● Exercise material:
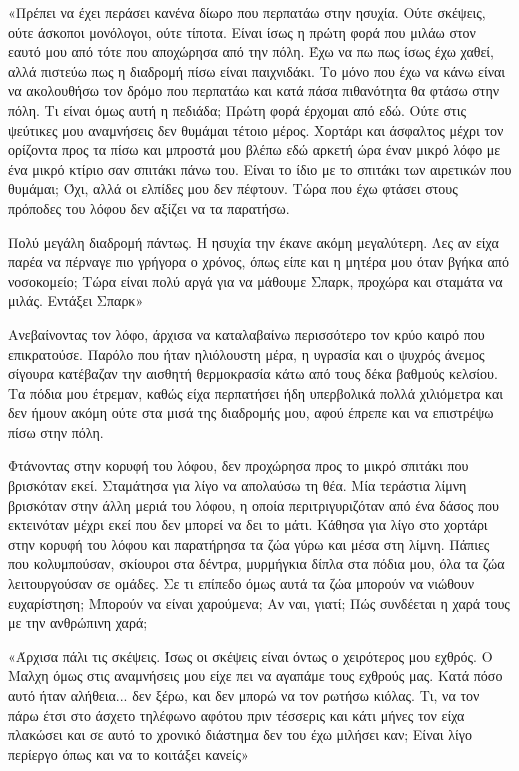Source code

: \documentclass[12pt,twoside, openany]{book}
\begin{document}
«Πρέπει να έχει περάσει κανένα δίωρο που περπατάω στην ησυχία. Ούτε σκέψεις, ούτε άσκοποι μονόλογοι, ούτε τίποτα. Είναι ίσως η πρώτη φορά που μιλάω στον εαυτό μου από τότε που αποχώρησα από την πόλη. Έχω να πω πως ίσως έχω χαθεί, αλλά πιστεύω πως η διαδρομή πίσω είναι παιχνιδάκι. Το μόνο που έχω να κάνω είναι να ακολουθήσω τον δρόμο που περπατάω και κατά πάσα πιθανότητα θα φτάσω στην πόλη. Τι είναι όμως αυτή η πεδιάδα; Πρώτη φορά έρχομαι από εδώ. Ούτε στις ψεύτικες μου αναμνήσεις δεν θυμάμαι τέτοιο μέρος. Χορτάρι και άσφαλτος μέχρι τον ορίζοντα προς τα πίσω και μπροστά μου βλέπω εδώ αρκετή ώρα έναν μικρό λόφο με ένα μικρό κτίριο σαν σπιτάκι πάνω του. Είναι το ίδιο με το σπιτάκι των αιρετικών που θυμάμαι; Όχι, αλλά οι ελπίδες μου δεν πέφτουν. Τώρα που έχω φτάσει στους πρόποδες του λόφου δεν αξίζει να τα παρατήσω.

Πολύ μεγάλη διαδρομή πάντως. Η ησυχία την έκανε ακόμη μεγαλύτερη. Λες αν είχα παρέα να πέρναγε πιο γρήγορα ο χρόνος, όπως είπε και η μητέρα μου όταν βγήκα από νοσοκομείο; Τώρα είναι πολύ αργά για να μάθουμε Σπαρκ, προχώρα και σταμάτα να μιλάς. Εντάξει Σπαρκ»

Ανεβαίνοντας τον λόφο, άρχισα να καταλαβαίνω περισσότερο τον κρύο καιρό που επικρατούσε. Παρόλο που ήταν ηλιόλουστη μέρα, η υγρασία και ο ψυχρός άνεμος σίγουρα κατέβαζαν την αισθητή θερμοκρασία κάτω από τους δέκα βαθμούς κελσίου. Τα πόδια μου έτρεμαν, καθώς είχα περπατήσει ήδη υπερβολικά πολλά χιλιόμετρα και δεν ήμουν ακόμη ούτε στα μισά της διαδρομής μου, αφού έπρεπε και να επιστρέψω πίσω στην πόλη.

Φτάνοντας στην κορυφή του λόφου, δεν προχώρησα προς το μικρό σπιτάκι που βρισκόταν εκεί. Σταμάτησα για λίγο να απολαύσω τη θέα. Μία τεράστια λίμνη βρισκόταν στην άλλη μεριά του λόφου, η οποία περιτριγυριζόταν από ένα δάσος που εκτεινόταν μέχρι εκεί που δεν μπορεί να δει το μάτι. Κάθησα για λίγο στο χορτάρι στην κορυφή του λόφου και παρατήρησα τα ζώα γύρω και μέσα στη λίμνη. Πάπιες που κολυμπούσαν, σκίουροι στα δέντρα, μυρμήγκια δίπλα στα πόδια μου, όλα τα ζώα λειτουργούσαν σε ομάδες. Σε τι επίπεδο όμως αυτά τα ζώα μπορούν να νιώθουν ευχαρίστηση; Μπορούν να είναι χαρούμενα; Αν ναι, γιατί; Πώς συνδέεται η χαρά τους με την ανθρώπινη χαρά;

«Άρχισα πάλι τις σκέψεις. Ίσως οι σκέψεις είναι όντως ο χειρότερος μου εχθρός. Ο Μαλχη όμως στις αναμνήσεις μου είχε πει να αγαπάμε τους εχθρούς μας. Κατά πόσο αυτό ήταν αλήθεια... δεν ξέρω, και δεν μπορώ να τον ρωτήσω κιόλας. Τι, να τον πάρω έτσι στο άσχετο τηλέφωνο αφότου πριν τέσσερις και κάτι μήνες τον είχα πλακώσει και σε αυτό το χρονικό διάστημα δεν του έχω μιλήσει καν; Είναι λίγο περίεργο όπως και να το κοιτάξει κανείς»
\end{document}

● What is needed:
Output only an exact transcription of the lines above from the one with "Πολύ μεγάλη διαδρομή" up to and including the one with "Ανεβαίνοντας τον λόφο, άρχισα".

● Solution to the exercise:
Πολύ μεγάλη διαδρομή πάντως. Η ησυχία την έκανε ακόμη μεγαλύτερη. Λες αν είχα παρέα να πέρναγε πιο γρήγορα ο χρόνος, όπως είπε και η μητέρα μου όταν βγήκα από νοσοκομείο; Τώρα είναι πολύ αργά για να μάθουμε Σπαρκ, προχώρα και σταμάτα να μιλάς. Εντάξει Σπαρκ»

Ανεβαίνοντας τον λόφο, άρχισα να καταλαβαίνω περισσότερο τον κρύο καιρό που επικρατούσε. Παρόλο που ήταν ηλιόλουστη μέρα, η υγρασία και ο ψυχρός άνεμος σίγουρα κατέβαζαν την αισθητή θερμοκρασία κάτω από τους δέκα βαθμούς κελσίου. Τα πόδια μου έτρεμαν, καθώς είχα περπατήσει ήδη υπερβολικά πολλά χιλιόμετρα και δεν ήμουν ακόμη ούτε στα μισά της διαδρομής μου, αφού έπρεπε και να επιστρέψω πίσω στην πόλη.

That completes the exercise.